Clocking up 45 or more working hours in a week is linked to a heightened risk of diabetes in women, finds an observational study published online in the journal BMJ Diabetes Research & Care.
No such heightened risk was found among women working 30 to 40 hours a week, the findings show, prompting the researchers to suggest that sticking to this total might help curb the risk of the disease.
Global estimates indicate that 439 million adults will be living with diabetes by 2030 — an increase of 50 percent on the figures for 2010. In 2015 alone, diabetes cost the global economy US $1.31 trillion.
Previous research has pointed to a link between long working hours and heightened diabetes risk, but most of these studies have focused exclusively on men.

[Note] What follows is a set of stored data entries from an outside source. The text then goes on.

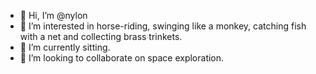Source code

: - 👋 Hi, I’m @nylon
- 👀 I’m interested in horse-riding, swinging like a monkey, catching fish with a net and collecting brass trinkets.
- 🌱 I’m currently sitting.
- 💞️ I’m looking to collaborate on space exploration.

<!---
nylon/nylon is a ✨ special ✨ repository because its `README.md` (this file) appears on your GitHub profile.
You can click the Preview link to take a look at your changes.
--->
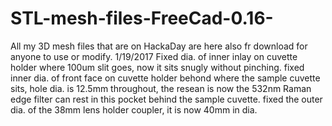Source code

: # STL-mesh-files-FreeCad-0.16-
All my 3D mesh files that are on HackaDay are here also fr download for anyone to use or modify.
1/19/2017 Fixed dia. of inner inlay on cuvette holder where 100um slit goes, now it sits snugly without pinching.
fixed inner dia. of front face on cuvette holder behond where the sample cuvette sits, hole dia. is 12.5mm throughout, the resean is now the 532nm Raman edge filter can rest in this pocket behind the sample cuvette.
fixed the outer dia. of the 38mm lens holder coupler, it is now 40mm in dia. 
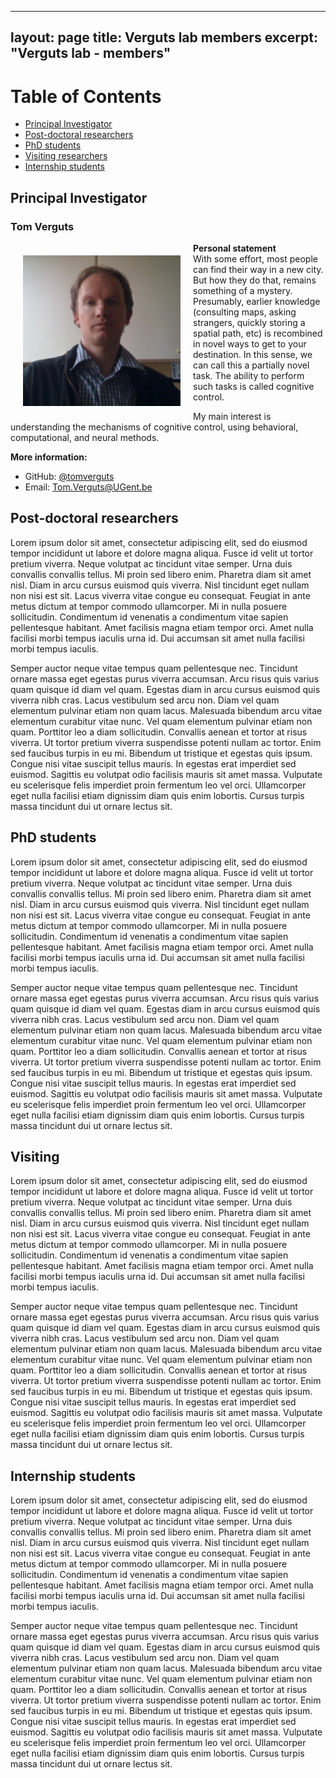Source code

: 
---
layout: page
title: Verguts lab members
excerpt: "Verguts lab - members"
---

# Table of Contents
- [Principal Investigator](#Principal-Investigator)
- [Post-doctoral researchers](#Post-doctoral-researchers)
- [PhD students](#PhD-students)
- [Visiting researchers](#Visiting)
- [Internship students](#Internship-students)

## Principal Investigator

### Tom Verguts

<img src="/images/profile_pic_tom.jpg" alt="Tom Verguts" width="50%" align="left" hspace="20" vspace="20">

__Personal statement__   
With some effort, most people can find their way in a new city. But how they do that, remains something of a mystery. Presumably, earlier knowledge (consulting maps, asking strangers, quickly storing a spatial path, etc) is recombined in novel ways to get to your destination. In this sense, we can call this a partially novel task. The ability to perform such tasks is called cognitive control. 

My main interest is understanding the mechanisms of cognitive control, using behavioral, computational, and neural methods.

__More information:__  
* GitHub: [@tomverguts](https://github.com/tomverguts)
* Email: [Tom.Verguts@UGent.be](mailto:Tom.Verguts@UGent.be)

## Post-doctoral researchers

Lorem ipsum dolor sit amet, consectetur adipiscing elit, sed do eiusmod tempor incididunt ut labore et dolore magna aliqua. Fusce id velit ut tortor pretium viverra. Neque volutpat ac tincidunt vitae semper. Urna duis convallis convallis tellus. Mi proin sed libero enim. Pharetra diam sit amet nisl. Diam in arcu cursus euismod quis viverra. Nisl tincidunt eget nullam non nisi est sit. Lacus viverra vitae congue eu consequat. Feugiat in ante metus dictum at tempor commodo ullamcorper. Mi in nulla posuere sollicitudin. Condimentum id venenatis a condimentum vitae sapien pellentesque habitant. Amet facilisis magna etiam tempor orci. Amet nulla facilisi morbi tempus iaculis urna id. Dui accumsan sit amet nulla facilisi morbi tempus iaculis.

Semper auctor neque vitae tempus quam pellentesque nec. Tincidunt ornare massa eget egestas purus viverra accumsan. Arcu risus quis varius quam quisque id diam vel quam. Egestas diam in arcu cursus euismod quis viverra nibh cras. Lacus vestibulum sed arcu non. Diam vel quam elementum pulvinar etiam non quam lacus. Malesuada bibendum arcu vitae elementum curabitur vitae nunc. Vel quam elementum pulvinar etiam non quam. Porttitor leo a diam sollicitudin. Convallis aenean et tortor at risus viverra. Ut tortor pretium viverra suspendisse potenti nullam ac tortor. Enim sed faucibus turpis in eu mi. Bibendum ut tristique et egestas quis ipsum. Congue nisi vitae suscipit tellus mauris. In egestas erat imperdiet sed euismod. Sagittis eu volutpat odio facilisis mauris sit amet massa. Vulputate eu scelerisque felis imperdiet proin fermentum leo vel orci. Ullamcorper eget nulla facilisi etiam dignissim diam quis enim lobortis. Cursus turpis massa tincidunt dui ut ornare lectus sit.

## PhD students

Lorem ipsum dolor sit amet, consectetur adipiscing elit, sed do eiusmod tempor incididunt ut labore et dolore magna aliqua. Fusce id velit ut tortor pretium viverra. Neque volutpat ac tincidunt vitae semper. Urna duis convallis convallis tellus. Mi proin sed libero enim. Pharetra diam sit amet nisl. Diam in arcu cursus euismod quis viverra. Nisl tincidunt eget nullam non nisi est sit. Lacus viverra vitae congue eu consequat. Feugiat in ante metus dictum at tempor commodo ullamcorper. Mi in nulla posuere sollicitudin. Condimentum id venenatis a condimentum vitae sapien pellentesque habitant. Amet facilisis magna etiam tempor orci. Amet nulla facilisi morbi tempus iaculis urna id. Dui accumsan sit amet nulla facilisi morbi tempus iaculis.

Semper auctor neque vitae tempus quam pellentesque nec. Tincidunt ornare massa eget egestas purus viverra accumsan. Arcu risus quis varius quam quisque id diam vel quam. Egestas diam in arcu cursus euismod quis viverra nibh cras. Lacus vestibulum sed arcu non. Diam vel quam elementum pulvinar etiam non quam lacus. Malesuada bibendum arcu vitae elementum curabitur vitae nunc. Vel quam elementum pulvinar etiam non quam. Porttitor leo a diam sollicitudin. Convallis aenean et tortor at risus viverra. Ut tortor pretium viverra suspendisse potenti nullam ac tortor. Enim sed faucibus turpis in eu mi. Bibendum ut tristique et egestas quis ipsum. Congue nisi vitae suscipit tellus mauris. In egestas erat imperdiet sed euismod. Sagittis eu volutpat odio facilisis mauris sit amet massa. Vulputate eu scelerisque felis imperdiet proin fermentum leo vel orci. Ullamcorper eget nulla facilisi etiam dignissim diam quis enim lobortis. Cursus turpis massa tincidunt dui ut ornare lectus sit.

## Visiting

Lorem ipsum dolor sit amet, consectetur adipiscing elit, sed do eiusmod tempor incididunt ut labore et dolore magna aliqua. Fusce id velit ut tortor pretium viverra. Neque volutpat ac tincidunt vitae semper. Urna duis convallis convallis tellus. Mi proin sed libero enim. Pharetra diam sit amet nisl. Diam in arcu cursus euismod quis viverra. Nisl tincidunt eget nullam non nisi est sit. Lacus viverra vitae congue eu consequat. Feugiat in ante metus dictum at tempor commodo ullamcorper. Mi in nulla posuere sollicitudin. Condimentum id venenatis a condimentum vitae sapien pellentesque habitant. Amet facilisis magna etiam tempor orci. Amet nulla facilisi morbi tempus iaculis urna id. Dui accumsan sit amet nulla facilisi morbi tempus iaculis.

Semper auctor neque vitae tempus quam pellentesque nec. Tincidunt ornare massa eget egestas purus viverra accumsan. Arcu risus quis varius quam quisque id diam vel quam. Egestas diam in arcu cursus euismod quis viverra nibh cras. Lacus vestibulum sed arcu non. Diam vel quam elementum pulvinar etiam non quam lacus. Malesuada bibendum arcu vitae elementum curabitur vitae nunc. Vel quam elementum pulvinar etiam non quam. Porttitor leo a diam sollicitudin. Convallis aenean et tortor at risus viverra. Ut tortor pretium viverra suspendisse potenti nullam ac tortor. Enim sed faucibus turpis in eu mi. Bibendum ut tristique et egestas quis ipsum. Congue nisi vitae suscipit tellus mauris. In egestas erat imperdiet sed euismod. Sagittis eu volutpat odio facilisis mauris sit amet massa. Vulputate eu scelerisque felis imperdiet proin fermentum leo vel orci. Ullamcorper eget nulla facilisi etiam dignissim diam quis enim lobortis. Cursus turpis massa tincidunt dui ut ornare lectus sit.

## Internship students

Lorem ipsum dolor sit amet, consectetur adipiscing elit, sed do eiusmod tempor incididunt ut labore et dolore magna aliqua. Fusce id velit ut tortor pretium viverra. Neque volutpat ac tincidunt vitae semper. Urna duis convallis convallis tellus. Mi proin sed libero enim. Pharetra diam sit amet nisl. Diam in arcu cursus euismod quis viverra. Nisl tincidunt eget nullam non nisi est sit. Lacus viverra vitae congue eu consequat. Feugiat in ante metus dictum at tempor commodo ullamcorper. Mi in nulla posuere sollicitudin. Condimentum id venenatis a condimentum vitae sapien pellentesque habitant. Amet facilisis magna etiam tempor orci. Amet nulla facilisi morbi tempus iaculis urna id. Dui accumsan sit amet nulla facilisi morbi tempus iaculis.

Semper auctor neque vitae tempus quam pellentesque nec. Tincidunt ornare massa eget egestas purus viverra accumsan. Arcu risus quis varius quam quisque id diam vel quam. Egestas diam in arcu cursus euismod quis viverra nibh cras. Lacus vestibulum sed arcu non. Diam vel quam elementum pulvinar etiam non quam lacus. Malesuada bibendum arcu vitae elementum curabitur vitae nunc. Vel quam elementum pulvinar etiam non quam. Porttitor leo a diam sollicitudin. Convallis aenean et tortor at risus viverra. Ut tortor pretium viverra suspendisse potenti nullam ac tortor. Enim sed faucibus turpis in eu mi. Bibendum ut tristique et egestas quis ipsum. Congue nisi vitae suscipit tellus mauris. In egestas erat imperdiet sed euismod. Sagittis eu volutpat odio facilisis mauris sit amet massa. Vulputate eu scelerisque felis imperdiet proin fermentum leo vel orci. Ullamcorper eget nulla facilisi etiam dignissim diam quis enim lobortis. Cursus turpis massa tincidunt dui ut ornare lectus sit.
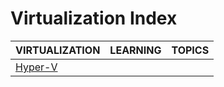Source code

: # Virtualization Index

|VIRTUALIZATION|LEARNING|TOPICS|
|---|---|---|
|[Hyper-V](infrastructure/virtualization/virtualization-hyperv)|||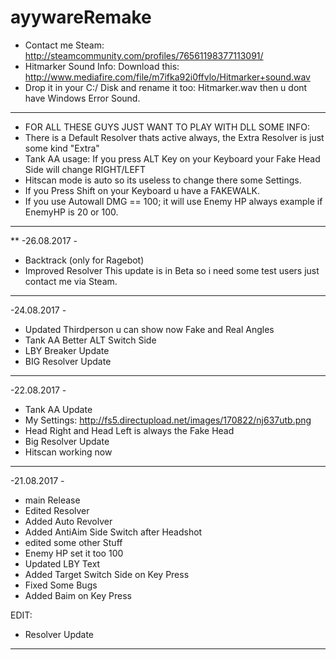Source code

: # ayywareRemake

- Contact me Steam: http://steamcommunity.com/profiles/76561198377113091/
- Hitmarker Sound Info: Download this: http://www.mediafire.com/file/m7ifka92i0ffvlo/Hitmarker+sound.wav
- Drop it in your C:/ Disk and rename it too: Hitmarker.wav then u dont have Windows Error Sound.

- - - - - - - - - - - - - - - - - - - - - - - - - - - - - - - - - - - - - -
- FOR ALL THESE GUYS JUST WANT TO PLAY WITH DLL SOME INFO:
- There is a Default Resolver thats active always, the Extra Resolver is just some kind "Extra"
- Tank AA usage: If you press ALT Key on your Keyboard your Fake Head Side will change RIGHT/LEFT
- Hitscan mode is auto so its useless to change there some Settings.
- If you Press Shift on your Keyboard u have a FAKEWALK.
- If you use Autowall DMG == 100; it will use Enemy HP always example if EnemyHP is 20 or 100.
- - - - - - - - - - - - - - - - - - - - - - - - - - - - - - - - - - - - - -

**
 -26.08.2017 -
 - Backtrack (only for Ragebot)
 - Improved Resolver
 This update is in Beta so i need some test users just contact me via Steam.
 
- - - - - - - - - - - - - - - - - - - - - - - - - - - - - - - - - - - - - -
 -24.08.2017 -
 - Updated Thirdperson u can show now Fake and Real Angles
 - Tank AA Better ALT Switch Side
 - LBY Breaker Update
 - BIG Resolver Update
- - - - - - - - - - - - - - - - - - - - - - - - - - - - - - - - - - - - - -
 -22.08.2017 -
 - Tank AA Update
 - My Settings: http://fs5.directupload.net/images/170822/nj637utb.png
 - Head Right and Head Left is always the Fake Head
 - Big Resolver Update
 - Hitscan working now
- - - - - - - - - - - - - - - - - - - - - - - - - - - - - - - - - - - - - -
 -21.08.2017 -
 - main Release
 - Edited Resolver
 - Added Auto Revolver
 - Added AntiAim Side Switch after Headshot
 - edited some other Stuff
 - Enemy HP set it too 100
 - Updated LBY Text
 - Added Target Switch Side on Key Press
 - Fixed Some Bugs
 - Added Baim on Key Press
 
EDIT:
- Resolver Update
- - - - - - - - - - - - - - - - - - - - - - - - - - - - - - - - - - - - - -
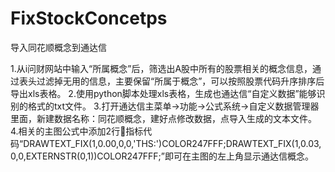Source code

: # FixStockConcetps

导入同花顺概念到通达信

1.从i问财网站中输入“所属概念”后，筛选出A股中所有的股票相关的概念信息，通过表头过滤掉无用的信息，主要保留“所属于概念”，可以按照股票代码升序排序后导出xls表格。
2.使用python脚本处理xls表格，生成也通达信“自定义数据”能够识别的格式的txt文件。
3.打开通达信主菜单→功能→公式系统→自定义数据管理器里面，新建数据名称：同花顺概念，建好点修改数据，点导入生成的文本文件。
4.相关的主图公式中添加2行指标代码“DRAWTEXT_FIX(1,0.00,0,0,'THS:')COLOR247FFF;DRAWTEXT_FIX(1,0.03,0,0,EXTERNSTR(0,1))COLOR247FFF;”即可在主图的左上角显示通达信概念。
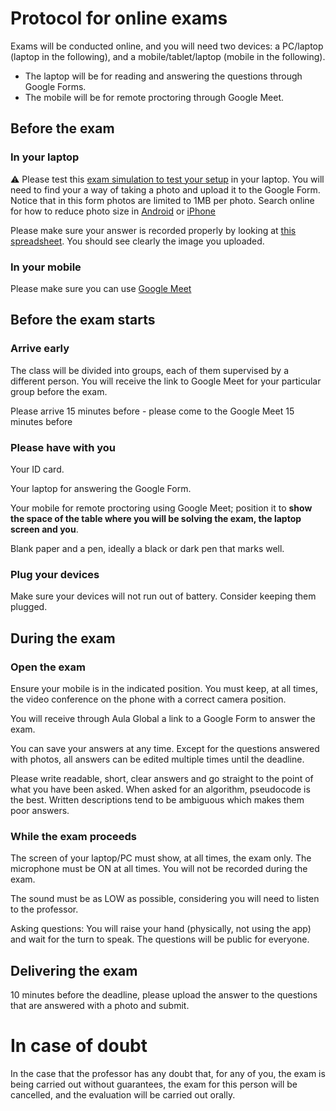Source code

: # Protocol for online exams

Exams will be conducted online, and you will need two devices: a PC/laptop (laptop in the following), and a mobile/tablet/laptop (mobile in the following).

* The laptop will be for reading and answering the questions through Google Forms.
* The mobile will be for remote proctoring through Google Meet.

## Before the exam

### In your laptop 

:warning: Please test this [exam simulation to test your setup](https://forms.gle/RtNYyW4xvuZYNtYT9) in your laptop.
You will need to find your a way of taking a photo and upload it to the Google Form.
Notice that in this form photos are limited to 1MB per photo. Search online for
how to reduce photo size in [Android](https://www.google.com/search?q=android+reduce+photo+size) or [iPhone](https://www.google.com/search?q=android+reduce+photo+size)

Please make sure your answer is recorded properly by looking at [this spreadsheet](https://docs.google.com/spreadsheets/d/1LwFtLnctJqRhp1QgJ6yo4t8cMlblvYZ4MoZ_79Oxdeo/edit#). 
You should see clearly the image you uploaded.

### In your mobile

Please make sure you can use [Google Meet](https://meet.google.com/)

## Before the exam starts

### Arrive early

The class will be divided into groups, each of them supervised by a different person. You will receive the link to Google Meet for your particular group before the exam.

Please arrive 15 minutes before - please come to the Google Meet 15 minutes before

### Please have with you

Your ID card.

Your laptop for answering the Google Form.

Your mobile for remote proctoring using Google Meet; position it to **show the space of the table where you will be solving the exam, the laptop screen and you**.

Blank paper and a pen, ideally a black or dark pen that marks well.

### Plug your devices

Make sure your devices will not run out of battery. Consider keeping them plugged.

## During the exam

### Open the exam

Ensure your mobile is in the indicated position. You must keep, at all times, the video conference on the phone with a correct camera position.

You will receive through Aula Global a link to a Google Form to answer the exam.

You can save your answers at any time. Except for the questions answered with photos, all answers can be edited multiple times until the deadline.

Please write readable, short, clear answers and go straight to the point of what you have been asked. When asked for an algorithm, pseudocode is the best. Written descriptions tend to be ambiguous which makes them poor answers.


### While the exam proceeds

The screen of your laptop/PC must show, at all times, the exam only. The microphone must be ON at all times. You will not be recorded during the exam.

The sound must be as LOW as possible, considering you will need to listen to the professor.

Asking questions: You will raise your hand (physically, not using the app) and wait for the turn to speak. The questions will be public for everyone.

## Delivering the exam

10 minutes before the deadline, please upload the answer to the questions that are answered with a photo and submit.

# In case of doubt

In the case that the professor has any doubt that, for any of you, the exam is being carried out without guarantees, the exam for this person will be cancelled, and the evaluation will be carried out orally.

To try and provide a more comprehensive picture, the researchers tracked the health of 7065 Canadian workers between the ages of 35 and 74 over a period of 12 years (2003-15), using national health survey data and medical records.
Participants’ weekly working (paid and unpaid) hours were grouped into four time bands: 15-34 hours; 35-40 hours; 41-44 hours; and 45 or more hours, and a range of potentially influential factors were considered.
These included age; sex; marital status; parenthood; ethnicity; place of birth and of residence; any long term health conditions; lifestyle; and weight (BMI).
Workplace factors, such as shift work, the number of weeks worked in the preceding 12 months, and whether the job was primarily active or sedentary, were also included in the analysis.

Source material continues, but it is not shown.